Je me demande par ailleurs si nous ne gagnerions pas à segmenter l'analyse selon les types de problèmes, et donc à cibler les mesures. Il y a trois catégories : les diplômés qui ne trouvent pas de débouché, les peu qualifiés et ceux qui n'arrivent pas à entrer sur le marché du travail, le tout se superposant aux discriminations, qui impliquent une politique spécifique pour les quartiers par exemple. Ne faudrait-il pas également prévoir des mesures pour les 25-30 ans, qui commencent à connaître le même type de situations que les plus jeunes ?
S'agissant de l'apprentissage, une forme de consensus existe. Mais le rapport montre bien que tous les dispositifs des différents gouvernements depuis 1982 pour le développer bénéficient pour l'essentiel à des jeunes qui ont au moins le niveau du bac. Ce sont les jeunes de niveau V, c'est-à-dire CAP-BEP, qui sont le plus visés, mais leur effectif dans les formations en alternance stagne. Par ailleurs, quel est votre avis sur les contrats d'autonomie ? Lors de la discussion budgétaire, notre rapporteure, Chantal Brunel, les a dits chers et peu efficaces. Pourtant, le Gouvernement vient d'en annoncer 7 000 supplémentaires, ce qui représente un coût d'environ 50 millions d'euros, correspondant en gros au budget perdu par les missions locales pour l'accompagnement des jeunes vers l'entreprise… Quant aux dispositifs d'exonérations de charges, si l'ambiance est plutôt à les restreindre pour cause d'effet d'aubaine, n'ont-ils pas de sens pour des publics très ciblés, par exemple les jeunes des quartiers ?

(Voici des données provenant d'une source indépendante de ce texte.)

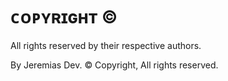 #                                        ᴄᴏᴘʏʀɪɢʜᴛ ©

All rights reserved by their respective authors. 

By Jeremias Dev. © Copyright, 
All rights reserved.

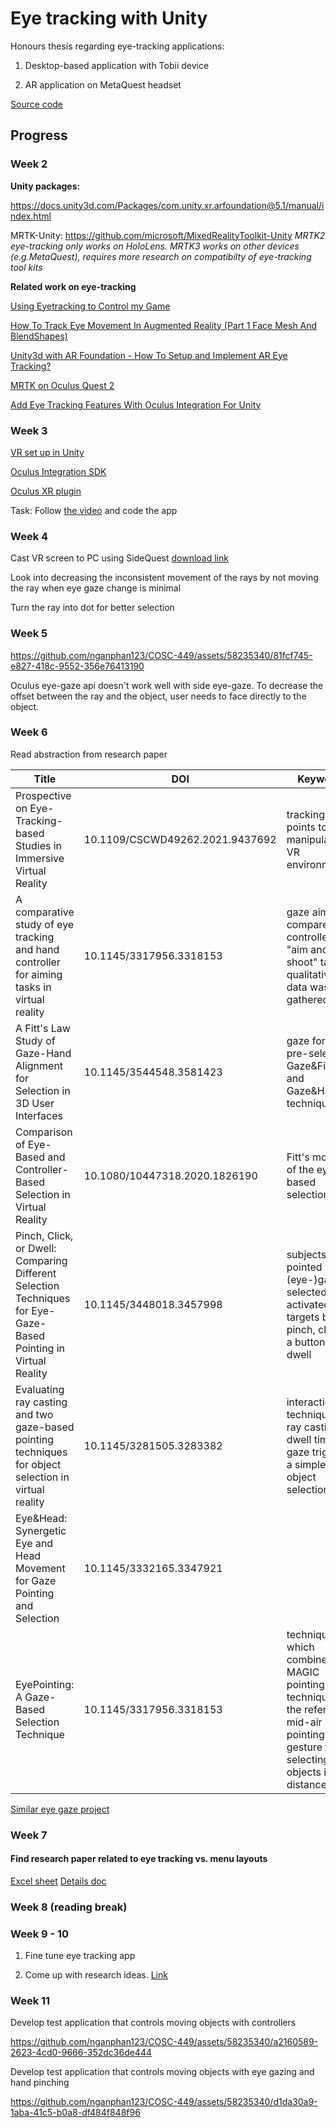 # Eye tracking with Unity

Honours thesis regarding eye-tracking applications:

1. Desktop-based application with Tobii device

2. AR application on MetaQuest headset

[Source code](https://github.com/nganphan123/SimpleEyeTracking) 

## Progress

### Week 2

**Unity packages:**

https://docs.unity3d.com/Packages/com.unity.xr.arfoundation@5.1/manual/index.html

MRTK-Unity: https://github.com/microsoft/MixedRealityToolkit-Unity
*MRTK2 eye-tracking only works on HoloLens. MRTK3 works on other devices (e.g.MetaQuest), requires more research on compatibilty of eye-tracking tool kits*

**Related  work on eye-tracking**

[Using Eyetracking to Control my Game](https://www.youtube.com/watch?v=lM8LQVDANfk)

[How To Track Eye Movement In Augmented Reality (Part 1 Face Mesh And BlendShapes)](https://www.youtube.com/watch?v=Zjdw8bHsvXc)

[Unity3d with AR Foundation - How To Setup and Implement AR Eye Tracking?](https://www.youtube.com/watch?v=kIcvAi60qlI)

[MRTK on Oculus Quest 2](https://www.youtube.com/watch?v=YLntpH_tYz4)

[Add Eye Tracking Features With Oculus Integration For Unity](https://www.youtube.com/watch?v=ZoySn7QlMfQ&t=3s)

### Week 3

[VR set up in Unity](https://developer.oculus.com/documentation/unity/unity-conf-settings/#enable-vr-support)

[Oculus Integration SDK](https://developer.oculus.com/documentation/unity/unity-import/#import-sdk-from-unity-asset-store)

[Oculus XR plugin](https://developer.oculus.com/documentation/unity/unity-xr-plugin/)

Task: Follow [the video](https://www.youtube.com/watch?v=ZoySn7QlMfQ&t=3s) and code the app

### Week 4

Cast VR screen to PC using SideQuest [download link](https://sidequestvr.com/download)

Look into decreasing the inconsistent movement of the rays by not moving the ray when eye gaze change is minimal

Turn the ray into dot for better selection

### Week 5

https://github.com/nganphan123/COSC-449/assets/58235340/81fcf745-e827-418c-9552-356e76413190

Oculus eye-gaze api doesn't work well with side eye-gaze. To decrease the offset between the ray and the object, user needs to face directly to the object.

### Week 6

Read abstraction from research paper

|Title                                                                                                          |DOI                            |Keywords                                                                                                    |Source                                                           |
|---------------------------------------------------------------------------------------------------------------|-------------------------------|--------------------------------------------------------------------------------------------------------|-----------------------------------------------------------------|
|Prospective on Eye-Tracking-based Studies in Immersive Virtual Reality                                         |10.1109/CSCWD49262.2021.9437692|tracking gaze points to manipulate the VR environment                                                   |https://ieeexplore.ieee.org/abstract/document/9437692            |
|A comparative study of eye tracking and hand controller for aiming tasks in virtual reality                    |10.1145/3317956.3318153        |gaze aiming compared to controller in "aim and shoot" task; qualitative data was gathered               |https://dl.acm.org/doi/abs/10.1145/3317956.3318153               |
|A Fitt's Law Study of Gaze-Hand Alignment for Selection in 3D User Interfaces                                |10.1145/3544548.3581423        |gaze for target pre-selection; Gaze&Finger and Gaze&Handray techniques                                  |https://dl.acm.org/doi/abs/10.1145/3544548.3581423               |
|Comparison of Eye-Based and Controller-Based Selection in Virtual Reality                                      |10.1080/10447318.2020.1826190  |Fitt's modeling of the eye-based selection                                                            |https://www.tandfonline.com/doi/abs/10.1080/10447318.2020.1826190|
|Pinch, Click, or Dwell: Comparing Different Selection Techniques for Eye-Gaze-Based Pointing in Virtual Reality|10.1145/3448018.3457998        |subjects pointed with (eye-)gaze; selected / activated the targets by pinch, clicking a button, or dwell|https://dl.acm.org/doi/abs/10.1145/3448018.3457998               |
|Evaluating ray casting and two gaze-based pointing techniques for object selection in virtual reality          |10.1145/3281505.3283382        |interaction techniques: ray casting, dwell time and gaze trigger in a simple object selection task      |https://dl.acm.org/doi/abs/10.1145/3281505.3283382               |
|Eye&Head: Synergetic Eye and Head Movement for Gaze Pointing and Selection                                     |10.1145/3332165.3347921        |                                                                                                        |https://dl.acm.org/doi/abs/10.1145/3332165.3347921               |
|EyePointing: A Gaze-Based Selection Technique                                     |10.1145/3317956.3318153        |technique which combines the MAGIC pointing technique and the referential mid-air pointing gesture to selecting objects in a distance                                                        |https://dl.acm.org/doi/abs/10.1145/3317956.3318153               |

[Similar eye gaze project](https://github.com/fabio914/EyeTrackingKeyboard/blob/main/EyeTrackingKeyboard/Assets/Scripts/EyeTrackingKeyboard.cs)

### Week 7

#### Find research paper related to eye tracking vs. menu layouts

[Excel sheet](https://docs.google.com/spreadsheets/d/1ShairuokofrCZYIZ3f2G1wFQyLslPylr9cxbPQC4i5g/edit#gid=0)
[Details doc](https://docs.google.com/document/d/1DVHEEtrXHDCSYFMimdGvQCsItm2M0SevcQ_52cCu9TM/edit#heading=h.vbhfo8ugiwqo)

### Week 8 (reading break)

### Week 9 - 10

1. Fine tune eye tracking app

2. Come up with research ideas. [Link](https://docs.google.com/document/d/1I9NhRJ1p1BYQKidVRXgE4vP2rpZKVB_9knp0B-ZxDgY/edit?usp=sharing)

### Week 11

Develop test application that controls moving objects with controllers

https://github.com/nganphan123/COSC-449/assets/58235340/a2160589-2623-4cd0-9666-352dc36de444

Develop test application that controls moving objects with eye gazing and hand pinching

https://github.com/nganphan123/COSC-449/assets/58235340/d1da30a9-1aba-41c5-b0a8-df484f848f96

Il faut enfin régler des problèmes structurels fondamentaux. Dans notre modèle de production, la jeunesse sert de variable d'ajustement. Si nous arrivons à maintenir la compétitivité de notre secteur automobile, c'est par l'embauche, en cas de pic de production, de jeunes en contrat de professionnalisation ou en intérim qui repartent aussi vite qu'ils sont venus. Et c'est la collectivité publique qui finance. Si nous ne nous y attaquons pas, nous pourrons toujours multiplier les mesures, elles ne serviront qu'à consolider ce système de précarité. Remplaçons-les plutôt par de l'accompagnement vers et dans l'entreprise, qui coûte moins cher et est plus constructif. N'y a-t-il pas d'ailleurs deux problèmes différents : la mise à l'emploi de jeunes qui n'ont jamais eu une première chance pour faire leurs preuves, et l'intermittence ? Un jeune sur deux que suivent les missions locales connaît l'emploi, mais de temps en temps. D'où peut-être la nécessité pour le service public de l'emploi d'agir à deux niveaux : d'abord la simple mise en relation entre l'offre et la demande, ensuite un dispositif d'accompagnement très renforcé. Tous les jeunes ont à passer le cap de leur entrée sur le marché du travail. Mais pendant longtemps, on a pensé qu'ils traversaient juste une période de flottement de quelques mois, maintenant quelques années. Aujourd'hui, on a le sentiment que certains se heurtent à un nouveau plafond de verre, qu'ils sont condamnés à l'intermittence. Ce n'est pas acceptable.